Create the sound object.

Parameters
  • path (str) – the path to the audio file

  • **kwargs – metadata as a list of keyword arguments

data

the actual audio signal

Type

array_like

fs

sampling frequency

Type

int

plot(**kwargs)

Plot the spectogram

class pyroomacoustics.datasets.google_speech_commands.GoogleSpeechCommands(basedir=None, download=False, build=True, subset=None, seed=0, **kwargs)

Bases: Dataset

This class will load the Google Speech Commands Dataset in a structure that is convenient to be processed.

basedir

The directory where the Speech Commands Dataset is located/downloaded.

Type

str

size_by_samples

A dictionary whose keys are the words in the dataset. The values are the number of occurances for that particular word.

Type

dict

subdirs

The list of subdirectories in basedir, where each sound type is the name of a subdirectory.

Type

list

classes

The list of all sounds, same as the keys of size_by_samples.

Type

list

Parameters
  • basedir (str, optional) – The directory where the Google Speech Commands dataset is located/downloaded. By default, this is the current directory.

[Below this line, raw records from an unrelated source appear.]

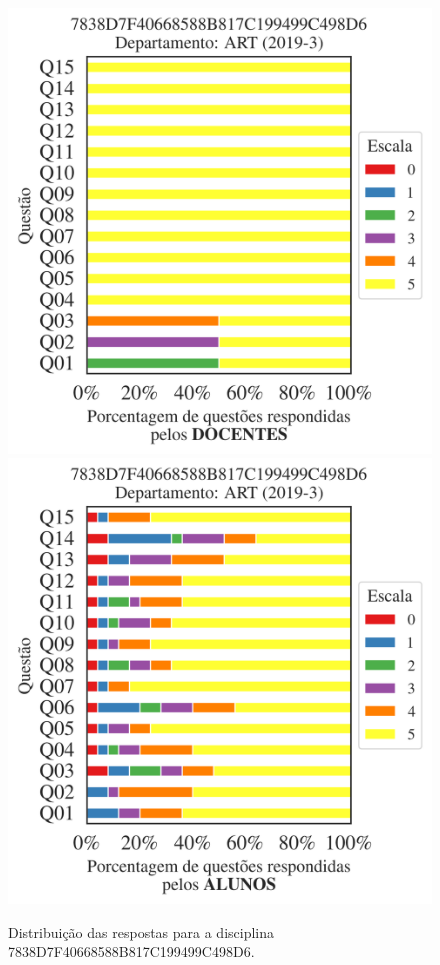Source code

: \documentclass[a4paper,10pt]{article}
\begin{document}
\begin{figure}[h]
\centering
\includegraphics[width=0.485\linewidth]{analise_disciplina_departamento_ART_7838D7F40668588B817C199499C498D6_docentes.png}
\includegraphics[width=0.485\linewidth]{analise_disciplina_departamento_ART_7838D7F40668588B817C199499C498D6_alunos.png}
\caption{\label{fig:analise_geral_departamento}                Distribuição das respostas para a disciplina 7838D7F40668588B817C199499C498D6. }
\end{figure}
\end{document}

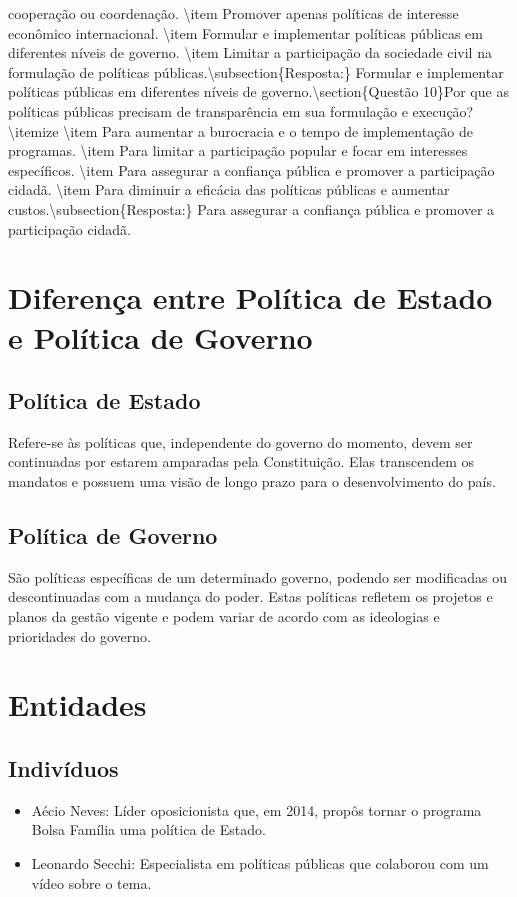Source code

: \documentclass[
   article,       
   12pt,          
   oneside,       
   a4paper,       
   english,       
   brazil,        
   sumario=tradicional
   ]{abntex2}
\begin{document}
cooperação ou coordenação.    \textbackslash{}item Promover apenas políticas de interesse econômico internacional.    \textbackslash{}item Formular e implementar políticas públicas em diferentes níveis de governo.    \textbackslash{}item Limitar a participação da sociedade civil na formulação de políticas públicas.\textbackslash{}subsection\{Resposta:\} Formular e implementar políticas públicas em diferentes níveis de governo.\textbackslash{}section\{Questão 10\}Por que as políticas públicas precisam de transparência em sua formulação e execução?\textbackslash{}itemize    \textbackslash{}item Para aumentar a burocracia e o tempo de implementação de programas.    \textbackslash{}item Para limitar a participação popular e focar em interesses específicos.    \textbackslash{}item Para assegurar a confiança pública e promover a participação cidadã.    \textbackslash{}item Para diminuir a eficácia das políticas públicas e aumentar custos.\textbackslash{}subsection\{Resposta:\} Para assegurar a confiança pública e promover a participação cidadã.


\section{Diferença entre Política de Estado e Política de Governo}
\subsection{Política de Estado}
Refere-se às políticas que, independente do governo do momento, devem ser continuadas por estarem amparadas pela Constituição. Elas transcendem os mandatos e possuem uma visão de longo prazo para o desenvolvimento do país.
\subsection{Política de Governo}
São políticas específicas de um determinado governo, podendo ser modificadas ou descontinuadas com a mudança do poder. Estas políticas refletem os projetos e planos da gestão vigente e podem variar de acordo com as ideologias e prioridades do governo.
\section{Entidades}
\subsection{Indivíduos}
\begin{itemize}
    \item Aécio Neves: Líder oposicionista que, em 2014, propôs tornar o programa Bolsa Família uma política de Estado.
    \item Leonardo Secchi: Especialista em políticas públicas que colaborou com um vídeo sobre o tema.
\end{itemize}
\end{document}
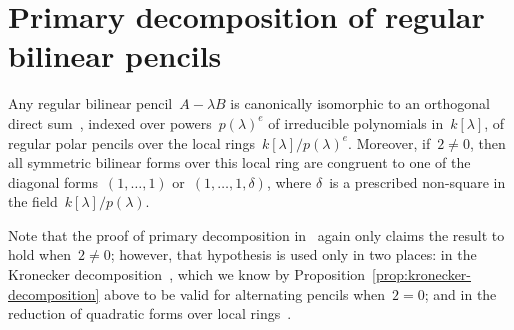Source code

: \documentclass{lms}
\begin{document}
% 
% 
% 
% 
\section{Primary decomposition of regular bilinear pencils}
\label{S:bil-regular}

Any regular bilinear pencil~$A - λ B$ is canonically isomorphic to
an orthogonal direct sum~\cite[Theorem 4.2]{inventiones1976waterhouse},
indexed over powers~$p(λ)^e$ of irreducible polynomials in~$k[λ]$,
of regular polar pencils over the local rings~$k[λ]/p(λ)^e$.
Moreover, if~$2 ≠ 0$, then all symmetric bilinear forms over this local ring
are congruent to one of the diagonal forms~$(1,…,1)$ or~$(1,…,1,δ)$,
where $δ$~is a prescribed non-square in the field~$k[λ]/p(λ)$.

Note that the proof of primary decomposition
in~\cite{inventiones1976waterhouse} again
only claims the result to hold when~$2 ≠ 0$; however,
that hypothesis is used only in two places:
in the Kronecker decomposition~\cite[Theorem 3.1]{inventiones1976waterhouse},
which we know by Proposition~\ref{prop:kronecker-decomposition} above
to be valid for alternating pencils when~$2 = 0$;
and in the reduction of quadratic forms over
local rings~\cite[Proposition~1.2]{inventiones1976waterhouse}.
\end{document}
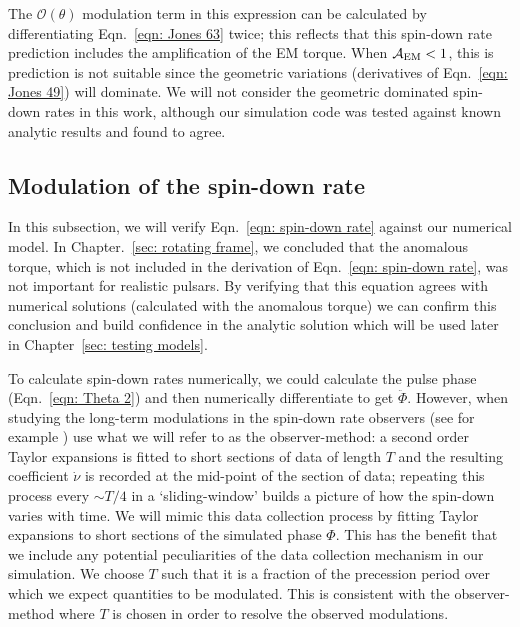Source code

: \documentclass[../full_thesis/full_thesis.tex]{subfiles}
\begin{document}
The $\mathcal{O}(\theta)$ modulation term in this expression can be calculated
by differentiating Eqn.~\eqref{eqn: Jones 63} twice; this reflects that this
spin-down rate prediction includes the amplification of the EM torque. When
$\mathcal{A}_{\mathrm{EM}} < 1$, this is prediction is not suitable since the geometric variations
(derivatives of Eqn.~\eqref{eqn: Jones 49}) will dominate. We will not consider
the geometric dominated spin-down rates in this work, although our simulation
code was tested against known analytic results and found to agree.

\subsection{Modulation of the spin-down rate}
\label{sec: spin-down rate numerical}

In this subsection, we will verify Eqn.~\eqref{eqn: spin-down rate} against our
numerical model. In Chapter.~\ref{sec: rotating frame}, we concluded that the
anomalous torque, which is not included in the derivation of Eqn.~\eqref{eqn:
spin-down rate}, was not important for realistic pulsars. By verifying that
this equation agrees with numerical solutions (calculated with the anomalous
torque) we can confirm this conclusion and build confidence in the analytic
solution which will be used later in Chapter~\ref{sec: testing models}.

 To calculate spin-down rates numerically, we could calculate the pulse phase
(Eqn.~\eqref{eqn: Theta 2}) and then numerically differentiate to get
$\ddot{\Phi}$. However, when studying the long-term modulations in the spin-down
rate observers (see for example \citet{Lyne2010, Perera2015}) use what we will
refer to as the observer-method: a second order Taylor expansions is
fitted to short sections of data of length $T$ and the resulting coefficient
$\dot{\nu}$ is recorded at the mid-point of the section of data; repeating
this process every $\sim T/4$ in a `sliding-window' builds a picture of how the
spin-down varies with time.  We will mimic this data collection process by
fitting Taylor expansions to short sections of the simulated phase $\Phi$. This
has the benefit that we include any potential peculiarities of the data
collection mechanism in our simulation.  We choose $T$ such that it is a
fraction of the precession period over which we expect quantities to be
modulated. This is consistent with the observer-method where $T$ is chosen in
order to resolve the observed modulations.
\end{document}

  • download (bool, optional) – If the corpus does not exist, download it.

  • build (bool, optional) – Whether or not to build the dataset. By default, it is.

  • subset (int, optional) – Build a dataset that contains all noise samples and subset samples per word. By default, the dataset will be built with all samples.

  • seed (int, optional) – Which seed to use for the random generator when selecting a subset of samples. By default, seed=0.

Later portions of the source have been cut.